When the narrator exits the story, the door is left ajar for the reader to step in and wonder what happens to them next: the inconclusivity in the ending is very like life itself: the lovers are likely to continue meeting clandestinely as much as they are likely to work out a scheme to make their relationship public. But the mood, towards the end, is of dejection and frustration, of settled and advent old age, and the reader is disposed to take the cue. The realism of the story, faithfully mirroring Russian society of the time, also makes imagining a more favourable ending difficult, as not only the protagonists are married to their respective partners, but there’s also a considerable difference in their ages. Characterisation in this story has not been nipped, as we are able to grasp a sense of the temperament of the protagonists, but, we are made aware that “characters do not exist beyond their narrative framework”. Anna and Gurov meet each-other after having lived a good part of their lives, and hence, their past and future aspirations condition the short span of their togetherness witnessed in the story. Chekhov has a decided aversion to sentimentality in his short fiction, and constantly undercuts it with the triviality of daily life: “Time and again moments of potential solemnity are deflated by some mundane detail, the effect of which is a kind of constant assertion of the lifelike over the “literary”. Gurov, in A Lady with a Lapdog famously responds to Anne’s sudden onset of remorse after they consummate their affair, not by attempting to rise to her anguished, high-flown rhetoric, but by cutting himself a slice of watermelon and eating it in silence.” (Lasdun) Gurov, in a moment of self-examination (rarely allowed to Chekhov’s characters), wonders at the deception of love: “He always seemed to women different from what he was, and they loved in him not himself, but the man created by their imagination….” The disconcertion of falling in love “properly, really” for the first time is not shown to take fanciful flights. The concerns of the protagonists are, in fact, kept very real and objectivist, “quizzical” stance and propensity to be elusive may also be attributed to his own profession (that of a medic) and lifestyle – His biography by Donald Rayfield describes him as a “philanderer who enjoyed serially suborning the minds of women with whom he did not want real intimacy” (Independent)

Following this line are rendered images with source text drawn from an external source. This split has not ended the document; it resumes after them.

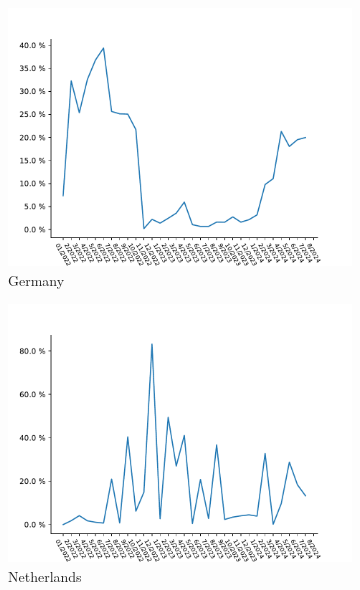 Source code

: \begin{figure}
	\centering
	\begin{subfigure}[t]{0.47\linewidth}
		\includegraphics[width=\linewidth]{./chapters/4-results/packet-loss/img/DE.pdf}
		\caption{Germany}
	\end{subfigure}
	\begin{subfigure}[t]{0.47\linewidth}
		\includegraphics[width=\linewidth]{./chapters/4-results/packet-loss/img/NL.pdf}
		\caption{Netherlands}
	\end{subfigure}
	\begin{subfigure}[t]{0.47\linewidth}

\end{subfigure}
\end{figure}
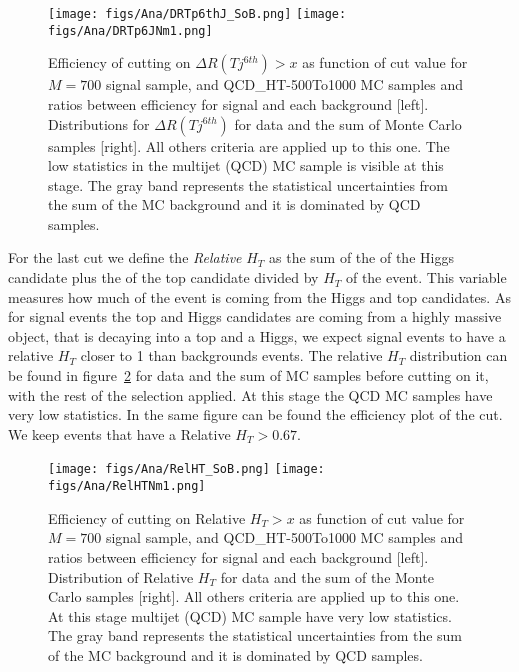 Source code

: \begin{figure}[!Hhtbp]
  \begin{center}
    \texttt{[image: figs/Ana/DRTp6thJ\_SoB.png]}
    \texttt{[image: figs/Ana/DRTp6JNm1.png]}
    \caption{Efficiency of cutting on $\Delta R (T j^{6th})>x$ as function of cut value for $M=700$ \GeVcc signal sample, \ttbar and QCD\_HT-500To1000 MC samples and ratios between efficiency for signal and each background [left]. Distributions for $\Delta R (T j^{6th})$  for data and the sum of Monte Carlo samples [right]. All others criteria are applied up to this one. The low statistics in the multijet (QCD) MC sample is visible at this stage. The gray band represents the statistical uncertainties from the sum of the MC background and it is dominated by QCD samples.}
    \label{fig:jet6}
  \end{center}
\end{figure}

For the last cut we define the \textit{Relative} $H_{T}$ as the sum of the \pt of the Higgs candidate plus the \pt of the top candidate divided by $H_{T}$ of the event. This variable measures how much \pt of the event is coming from the Higgs and top candidates. As for signal events the top and Higgs candidates are coming from a highly massive object, that is decaying into a top and a Higgs, we expect signal events to have a relative $H_{T}$ closer to 1 than backgrounds events. The relative $H_{T}$ distribution can be found in figure~\ref{fig:RelHtMass} for data and the sum of MC samples before cutting on it, with the rest of the selection applied. At this stage the QCD MC samples have very low statistics. In the same figure can be found the efficiency plot of the cut. We keep events that have a Relative $H_{T}>0.67$. 

\begin{figure}[!Hhtbp]
  \begin{center}
    \texttt{[image: figs/Ana/RelHT\_SoB.png]}
    \texttt{[image: figs/Ana/RelHTNm1.png]}
    \caption{Efficiency of cutting on Relative $H_{T}>x$ as function of cut value for $M=700$ \GeVcc signal sample, \ttbar and QCD\_HT-500To1000 MC samples and ratios between efficiency for signal and each background [left]. Distribution of Relative $H_{T}$ for data and the sum of the Monte Carlo samples [right]. All others criteria are applied up to this one. At this stage multijet (QCD) MC sample have very low statistics. The gray band represents the statistical uncertainties from the sum of the MC background and it is dominated by QCD samples.}
    \label{fig:RelHtMass}
  \end{center}
\end{figure}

Chekhov had his finger on the pulse of modern Russian society, and he rendered it in his fiction in revelatory, everyday moments, developing a narrative style that D.S. Mirsky says “allows nothing to ‘happen,’ but only smoothly and imperceptibly to ‘become'”. (May)

With Anton Pavlovich Chekhov, the short story form acquired a newfound serious reception, and it came to be considered as “the most appropriate narrative form to reflect the modern temperament.” He sowed the seeds the ‘modern character’, one we would see a lot of in T.S. Eliot later and one who had a strange way of “evaporating…because our view of them was never permitted for a moment to be external” (May)

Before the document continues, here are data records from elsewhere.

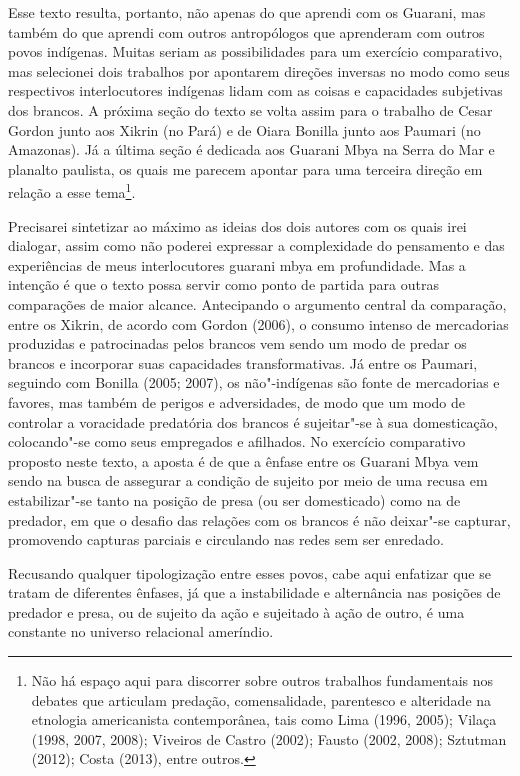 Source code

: Esse texto resulta, portanto, não apenas do que aprendi com os Guarani,
mas também do que aprendi com outros antropólogos que aprenderam com
outros povos indígenas. Muitas seriam as possibilidades para um
exercício comparativo, mas selecionei dois trabalhos por apontarem
direções inversas no modo como seus respectivos interlocutores
indígenas lidam com as coisas e capacidades subjetivas dos brancos. A
próxima seção do texto se volta assim para o trabalho de Cesar Gordon
junto aos Xikrin (no Pará) e de Oiara Bonilla junto aos Paumari (no
Amazonas). Já a última seção é dedicada aos Guarani Mbya na Serra do
Mar e planalto paulista, os quais me parecem apontar para uma terceira
direção em relação a esse tema\footnote{Não há espaço aqui para
discorrer sobre outros trabalhos fundamentais nos debates que articulam
predação, comensalidade, parentesco e alteridade na etnologia
americanista contemporânea, tais como Lima (1996, 2005); Vilaça (1998,
2007, 2008); Viveiros de Castro (2002); Fausto (2002, 2008); Sztutman
(2012); Costa (2013), entre outros.}. 

Precisarei sintetizar ao máximo as ideias dos dois autores com os quais
irei dialogar, assim como não poderei expressar a complexidade do
pensamento e das experiências de meus interlocutores guarani mbya em
profundidade. Mas a intenção é que o texto possa servir como ponto de
partida para outras comparações de maior alcance. Antecipando o
argumento central da comparação, entre os Xikrin, de acordo com Gordon
(2006), o consumo intenso de mercadorias produzidas e patrocinadas
pelos brancos vem sendo um modo de predar os brancos e incorporar suas
capacidades transformativas. Já entre os Paumari, seguindo com Bonilla
(2005; 2007), os não"-indígenas são fonte de mercadorias e favores, mas
também de perigos e adversidades, de modo que um modo de controlar a
voracidade predatória dos brancos é sujeitar"-se à sua domesticação,
colocando"-se como seus empregados e afilhados. No exercício comparativo
proposto neste texto, a aposta é de que a ênfase entre os Guarani Mbya
vem sendo na busca de assegurar a condição de sujeito por meio de uma
recusa em estabilizar"-se tanto na posição de presa (ou ser domesticado)
como na de predador, em que o desafio das relações com os brancos é não
deixar"-se capturar, promovendo capturas parciais e circulando nas redes
sem ser enredado. 

Recusando qualquer tipologização entre esses povos, cabe aqui enfatizar
que se tratam de diferentes ênfases, já que a instabilidade e
alternância nas posições de predador e presa, ou de sujeito da ação e
sujeitado à ação de outro, é uma constante no universo relacional
ameríndio.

As difficult, hence, as the process of getting to fall in love with Chekhov’s short stories is, it is profoundly fulfilling. Once one gets used to his sparse detail and enigma, there is no going back, for who else, other than Chekhov, can simply say  “you live badly, ladies and gentlemen,” (Hansen) and yet not sound like a moralist?

 

Works Cited

 

Bell, Ian F.A. Henry James: Fiction as History. Rowman and Littlefield, 1985.

Hansen, Arlen J. Encyclopaedia Britannica. 8 November 2015. April 2016 <http://www.britannica.com/art/short-story#toc51050&gt;.

Independent. Independent. 8 January 2010. April 2016 <http://www.independent.co.uk/arts-entertainment/theatre-dance/features/chekhov-the-first-truly-modern-master-1860893.html&gt;.

Lasdun, James. The Guardian. 6 February 2010. April 2016 <http://www.theguardian.com/books/2010/feb/06/anton-chekhov-short-stories&gt;.

May, Charles. Reading the Short Story. May 2014. April 2016 <http://may-on-the-short-story.blogspot.in/2014/05/short-story-month-cont-anton-chekhov.html&gt;.

Selected stories by Anton Chekhov, Masterpieces of World Fiction, Rupa.